## [TASK PROMPT]
Read the records below and report each line in which "Create" occurs.

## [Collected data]
______________________________

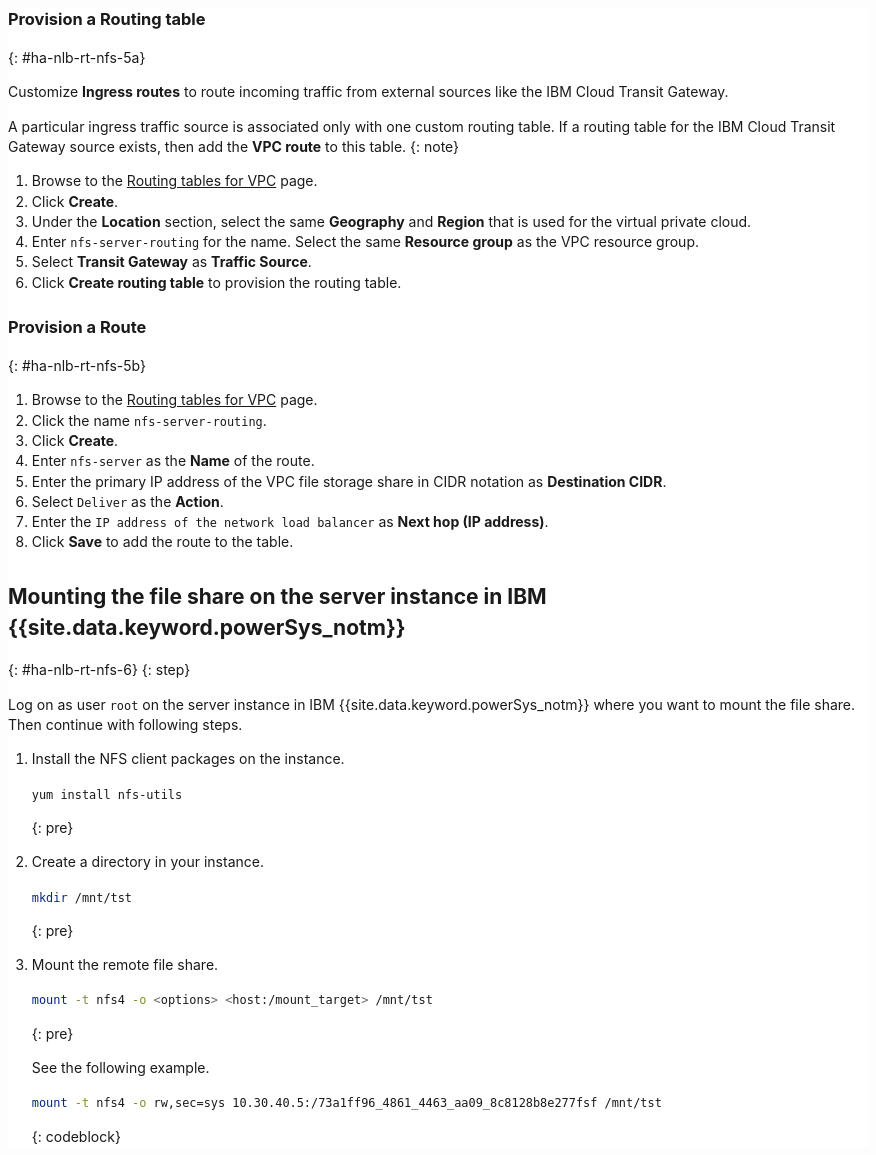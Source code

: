 ### Provision a Routing table
{: #ha-nlb-rt-nfs-5a}

Customize **Ingress routes** to route incoming traffic from external sources like the IBM Cloud Transit Gateway.

A particular ingress traffic source is associated only with one custom routing table.
If a routing table for the IBM Cloud Transit Gateway source exists, then add the **VPC route** to this table.
{: note}

1. Browse to the [Routing tables for VPC](/infrastructure/storage/routingTables) page.
1. Click **Create**.
1. Under the **Location** section, select the same **Geography** and **Region** that is used for the virtual private cloud.
1. Enter `nfs-server-routing` for the name. Select the same **Resource group** as the VPC resource group.
1. Select **Transit Gateway** as **Traffic Source**.
1. Click **Create routing table** to provision the routing table.

### Provision a Route
{: #ha-nlb-rt-nfs-5b}

1. Browse to the [Routing tables for VPC](/infrastructure/storage/routingTables) page.
1. Click the name `nfs-server-routing`.
1. Click **Create**.
1. Enter `nfs-server` as the **Name** of the route.
1. Enter the primary IP address of the VPC file storage share in CIDR notation as **Destination CIDR**.
1. Select `Deliver` as the **Action**.
1. Enter the `IP address of the network load balancer` as **Next hop (IP address)**.
1. Click **Save** to add the route to the table.

## Mounting the file share on the server instance in IBM {{site.data.keyword.powerSys_notm}}
{: #ha-nlb-rt-nfs-6}
{: step}

Log on as user `root` on the server instance in IBM {{site.data.keyword.powerSys_notm}} where you want to mount the file share.
Then continue with following steps.

1. Install the NFS client packages on the instance.

   ```sh
   yum install nfs-utils
   ```
   {: pre}

2. Create a directory in your instance.

   ```sh
   mkdir /mnt/tst
   ```
   {: pre}

3. Mount the remote file share.

   ```sh
   mount -t nfs4 -o <options> <host:/mount_target> /mnt/tst
   ```
   {: pre}

   See the following example.

   ```sh
   mount -t nfs4 -o rw,sec=sys 10.30.40.5:/73a1ff96_4861_4463_aa09_8c8128b8e277fsf /mnt/tst
   ```
   {: codeblock}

______________________________

## [OUTPUT OF THE TASK]
1. Click **Create**.
1. Click **Create routing table** to provision the routing table.
1. Click **Create**.
2. Create a directory in your instance.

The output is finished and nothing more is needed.